Your goal →
Find every line in the records below that contains "mbox", and copy it.

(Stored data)
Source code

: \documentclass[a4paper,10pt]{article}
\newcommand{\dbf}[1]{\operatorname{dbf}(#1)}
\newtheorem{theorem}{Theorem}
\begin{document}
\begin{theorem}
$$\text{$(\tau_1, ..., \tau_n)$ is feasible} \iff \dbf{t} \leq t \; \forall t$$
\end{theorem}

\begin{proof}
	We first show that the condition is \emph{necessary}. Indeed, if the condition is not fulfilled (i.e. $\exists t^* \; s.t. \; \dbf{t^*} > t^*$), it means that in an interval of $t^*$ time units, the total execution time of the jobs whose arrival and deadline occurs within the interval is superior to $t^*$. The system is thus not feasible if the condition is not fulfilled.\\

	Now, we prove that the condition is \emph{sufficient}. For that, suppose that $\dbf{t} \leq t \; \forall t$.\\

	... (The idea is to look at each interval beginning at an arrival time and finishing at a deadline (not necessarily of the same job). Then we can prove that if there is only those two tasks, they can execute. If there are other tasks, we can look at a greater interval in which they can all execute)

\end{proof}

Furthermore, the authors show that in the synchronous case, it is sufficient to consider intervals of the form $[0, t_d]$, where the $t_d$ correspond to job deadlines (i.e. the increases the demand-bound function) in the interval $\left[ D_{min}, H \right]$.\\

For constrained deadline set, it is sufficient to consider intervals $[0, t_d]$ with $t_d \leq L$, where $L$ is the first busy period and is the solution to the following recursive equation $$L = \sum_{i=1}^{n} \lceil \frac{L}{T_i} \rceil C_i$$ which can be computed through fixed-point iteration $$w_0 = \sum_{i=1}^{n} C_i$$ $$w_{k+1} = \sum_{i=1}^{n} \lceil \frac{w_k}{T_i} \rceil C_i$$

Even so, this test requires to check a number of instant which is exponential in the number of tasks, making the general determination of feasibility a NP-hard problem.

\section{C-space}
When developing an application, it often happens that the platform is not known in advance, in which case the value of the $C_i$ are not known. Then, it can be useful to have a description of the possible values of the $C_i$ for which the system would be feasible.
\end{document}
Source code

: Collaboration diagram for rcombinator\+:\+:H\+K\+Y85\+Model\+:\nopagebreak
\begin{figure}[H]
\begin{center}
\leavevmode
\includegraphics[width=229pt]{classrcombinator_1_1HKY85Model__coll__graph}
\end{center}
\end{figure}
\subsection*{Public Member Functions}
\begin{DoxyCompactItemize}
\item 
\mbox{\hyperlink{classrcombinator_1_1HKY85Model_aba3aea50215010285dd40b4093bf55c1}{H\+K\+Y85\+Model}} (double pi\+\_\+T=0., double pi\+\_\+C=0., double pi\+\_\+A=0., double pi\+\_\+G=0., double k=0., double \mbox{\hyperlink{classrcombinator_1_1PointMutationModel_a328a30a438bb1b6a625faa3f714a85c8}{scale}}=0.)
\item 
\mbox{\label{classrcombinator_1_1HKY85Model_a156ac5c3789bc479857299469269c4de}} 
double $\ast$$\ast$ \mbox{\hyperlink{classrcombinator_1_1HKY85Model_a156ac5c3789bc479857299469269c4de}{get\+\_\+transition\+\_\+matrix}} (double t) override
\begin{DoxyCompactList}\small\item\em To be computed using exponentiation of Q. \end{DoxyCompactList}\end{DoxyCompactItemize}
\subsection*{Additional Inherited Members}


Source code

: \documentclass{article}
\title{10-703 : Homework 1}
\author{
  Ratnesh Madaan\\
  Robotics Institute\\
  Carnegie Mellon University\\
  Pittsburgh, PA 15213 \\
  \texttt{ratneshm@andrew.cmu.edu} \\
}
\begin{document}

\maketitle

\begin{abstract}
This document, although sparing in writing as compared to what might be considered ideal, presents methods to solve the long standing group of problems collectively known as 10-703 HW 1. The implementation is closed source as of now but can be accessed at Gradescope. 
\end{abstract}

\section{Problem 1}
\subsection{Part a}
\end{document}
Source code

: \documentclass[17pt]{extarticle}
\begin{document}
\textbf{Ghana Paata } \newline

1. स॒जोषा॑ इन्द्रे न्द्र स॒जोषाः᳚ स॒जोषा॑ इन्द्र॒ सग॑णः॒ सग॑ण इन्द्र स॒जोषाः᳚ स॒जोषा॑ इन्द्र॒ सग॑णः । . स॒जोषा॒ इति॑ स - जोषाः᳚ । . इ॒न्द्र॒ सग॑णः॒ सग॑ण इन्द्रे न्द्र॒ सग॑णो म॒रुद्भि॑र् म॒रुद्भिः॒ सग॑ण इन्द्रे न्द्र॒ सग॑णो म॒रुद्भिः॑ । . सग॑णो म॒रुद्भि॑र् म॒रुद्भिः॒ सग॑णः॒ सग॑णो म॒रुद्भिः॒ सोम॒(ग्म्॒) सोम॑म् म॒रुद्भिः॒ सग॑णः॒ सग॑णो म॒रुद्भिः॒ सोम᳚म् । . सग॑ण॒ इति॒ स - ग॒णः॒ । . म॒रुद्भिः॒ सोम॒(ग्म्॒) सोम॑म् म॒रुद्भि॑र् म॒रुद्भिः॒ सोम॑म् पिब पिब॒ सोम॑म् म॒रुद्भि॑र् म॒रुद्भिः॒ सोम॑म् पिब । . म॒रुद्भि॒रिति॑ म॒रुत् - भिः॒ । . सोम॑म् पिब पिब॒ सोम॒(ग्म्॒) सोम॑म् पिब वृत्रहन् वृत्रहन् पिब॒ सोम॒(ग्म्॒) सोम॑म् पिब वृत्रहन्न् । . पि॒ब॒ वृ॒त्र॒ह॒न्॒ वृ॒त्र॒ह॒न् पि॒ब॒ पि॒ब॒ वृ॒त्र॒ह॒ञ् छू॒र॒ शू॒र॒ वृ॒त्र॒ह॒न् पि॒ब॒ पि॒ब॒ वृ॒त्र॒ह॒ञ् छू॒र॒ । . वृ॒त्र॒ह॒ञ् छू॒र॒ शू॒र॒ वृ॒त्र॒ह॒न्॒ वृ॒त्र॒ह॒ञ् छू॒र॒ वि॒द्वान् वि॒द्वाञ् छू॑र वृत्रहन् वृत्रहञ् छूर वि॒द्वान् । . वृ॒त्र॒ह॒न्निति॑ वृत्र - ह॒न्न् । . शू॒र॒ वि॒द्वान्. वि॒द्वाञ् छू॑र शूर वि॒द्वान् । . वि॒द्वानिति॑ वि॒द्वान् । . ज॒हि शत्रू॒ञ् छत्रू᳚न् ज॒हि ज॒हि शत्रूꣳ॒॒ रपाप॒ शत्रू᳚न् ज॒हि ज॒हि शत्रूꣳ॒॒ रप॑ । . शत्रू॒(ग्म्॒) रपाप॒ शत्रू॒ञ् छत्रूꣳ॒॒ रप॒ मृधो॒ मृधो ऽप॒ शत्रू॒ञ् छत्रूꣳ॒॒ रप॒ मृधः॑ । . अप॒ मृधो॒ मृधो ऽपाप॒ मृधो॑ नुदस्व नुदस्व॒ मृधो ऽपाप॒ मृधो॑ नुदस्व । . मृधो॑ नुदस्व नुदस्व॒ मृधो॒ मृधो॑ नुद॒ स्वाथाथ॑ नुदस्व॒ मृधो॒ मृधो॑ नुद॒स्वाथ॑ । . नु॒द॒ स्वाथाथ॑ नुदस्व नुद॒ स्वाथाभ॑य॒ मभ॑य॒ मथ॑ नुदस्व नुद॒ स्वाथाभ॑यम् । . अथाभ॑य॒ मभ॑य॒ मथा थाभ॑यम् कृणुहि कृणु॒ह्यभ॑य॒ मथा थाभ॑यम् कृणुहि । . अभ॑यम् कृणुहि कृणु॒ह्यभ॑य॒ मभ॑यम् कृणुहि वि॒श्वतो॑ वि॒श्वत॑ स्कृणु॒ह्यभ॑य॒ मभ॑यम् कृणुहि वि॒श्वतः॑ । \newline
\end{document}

Solution for this task →
\mbox{\hyperlink{classrcombinator_1_1HKY85Model_aba3aea50215010285dd40b4093bf55c1}{H\+K\+Y85\+Model}} (double pi\+\_\+T=0., double pi\+\_\+C=0., double pi\+\_\+A=0., double pi\+\_\+G=0., double k=0., double \mbox{\hyperlink{classrcombinator_1_1PointMutationModel_a328a30a438bb1b6a625faa3f714a85c8}{scale}}=0.)
\mbox{\label{classrcombinator_1_1HKY85Model_a156ac5c3789bc479857299469269c4de}} 
double $\ast$$\ast$ \mbox{\hyperlink{classrcombinator_1_1HKY85Model_a156ac5c3789bc479857299469269c4de}{get\+\_\+transition\+\_\+matrix}} (double t) override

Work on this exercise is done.